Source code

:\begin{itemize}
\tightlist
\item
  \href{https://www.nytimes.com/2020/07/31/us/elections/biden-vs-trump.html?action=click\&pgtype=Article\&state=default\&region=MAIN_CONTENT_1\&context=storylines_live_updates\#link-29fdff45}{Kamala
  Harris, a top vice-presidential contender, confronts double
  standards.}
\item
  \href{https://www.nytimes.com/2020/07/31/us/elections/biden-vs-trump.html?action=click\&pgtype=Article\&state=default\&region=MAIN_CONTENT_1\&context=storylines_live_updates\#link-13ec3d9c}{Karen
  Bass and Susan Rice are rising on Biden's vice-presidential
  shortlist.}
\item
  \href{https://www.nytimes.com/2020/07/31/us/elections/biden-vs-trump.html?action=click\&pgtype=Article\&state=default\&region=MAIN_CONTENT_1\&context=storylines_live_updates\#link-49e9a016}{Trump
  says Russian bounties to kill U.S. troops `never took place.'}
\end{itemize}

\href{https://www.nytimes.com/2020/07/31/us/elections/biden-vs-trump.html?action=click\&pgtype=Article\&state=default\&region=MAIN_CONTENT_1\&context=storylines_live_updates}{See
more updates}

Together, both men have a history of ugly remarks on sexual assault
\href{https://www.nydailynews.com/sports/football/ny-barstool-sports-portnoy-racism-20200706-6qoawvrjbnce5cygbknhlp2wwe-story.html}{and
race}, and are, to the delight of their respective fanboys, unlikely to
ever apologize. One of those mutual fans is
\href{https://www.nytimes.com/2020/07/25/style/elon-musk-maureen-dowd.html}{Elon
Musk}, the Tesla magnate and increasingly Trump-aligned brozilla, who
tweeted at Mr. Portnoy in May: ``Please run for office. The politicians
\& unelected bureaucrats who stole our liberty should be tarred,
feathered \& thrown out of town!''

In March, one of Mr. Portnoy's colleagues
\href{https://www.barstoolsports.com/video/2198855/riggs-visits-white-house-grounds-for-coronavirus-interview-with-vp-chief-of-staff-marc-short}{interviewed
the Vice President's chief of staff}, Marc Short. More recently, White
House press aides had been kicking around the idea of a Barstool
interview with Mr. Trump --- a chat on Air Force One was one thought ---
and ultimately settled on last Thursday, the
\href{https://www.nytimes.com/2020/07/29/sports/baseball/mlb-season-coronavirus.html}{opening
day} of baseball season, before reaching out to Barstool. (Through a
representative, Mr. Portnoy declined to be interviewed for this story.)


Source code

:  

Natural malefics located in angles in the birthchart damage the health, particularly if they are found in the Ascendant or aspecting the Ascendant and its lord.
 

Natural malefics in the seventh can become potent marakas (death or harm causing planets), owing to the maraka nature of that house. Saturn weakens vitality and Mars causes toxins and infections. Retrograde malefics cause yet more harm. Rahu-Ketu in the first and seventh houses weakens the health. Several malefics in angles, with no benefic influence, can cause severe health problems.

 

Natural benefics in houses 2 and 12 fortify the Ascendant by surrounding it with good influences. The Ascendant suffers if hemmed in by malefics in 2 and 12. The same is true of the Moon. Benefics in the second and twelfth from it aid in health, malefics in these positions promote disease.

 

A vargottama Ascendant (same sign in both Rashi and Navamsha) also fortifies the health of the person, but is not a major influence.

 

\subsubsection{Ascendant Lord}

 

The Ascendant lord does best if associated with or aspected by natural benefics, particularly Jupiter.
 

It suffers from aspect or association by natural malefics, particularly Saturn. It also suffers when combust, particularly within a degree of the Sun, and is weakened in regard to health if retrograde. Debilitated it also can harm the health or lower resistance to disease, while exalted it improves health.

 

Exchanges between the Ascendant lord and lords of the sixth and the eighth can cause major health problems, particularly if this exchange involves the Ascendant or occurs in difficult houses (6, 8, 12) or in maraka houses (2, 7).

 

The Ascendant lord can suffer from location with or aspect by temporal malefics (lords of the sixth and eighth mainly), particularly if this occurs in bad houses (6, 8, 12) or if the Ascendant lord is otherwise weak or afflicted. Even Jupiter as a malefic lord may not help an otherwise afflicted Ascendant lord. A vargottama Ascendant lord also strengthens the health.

+++

▶ **WHAT THE TASK REQUIRES**: Using the records above, restate word for word the lines from the one with "Natural malefics located" through the one with "Natural malefics in", both included.

▶ **ANSWER TO THIS TASK**:
Natural malefics located in angles in the birthchart damage the health, particularly if they are found in the Ascendant or aspecting the Ascendant and its lord.
 

Natural malefics in the seventh can become potent marakas (death or harm causing planets), owing to the maraka nature of that house. Saturn weakens vitality and Mars causes toxins and infections. Retrograde malefics cause yet more harm. Rahu-Ketu in the first and seventh houses weakens the health. Several malefics in angles, with no benefic influence, can cause severe health problems.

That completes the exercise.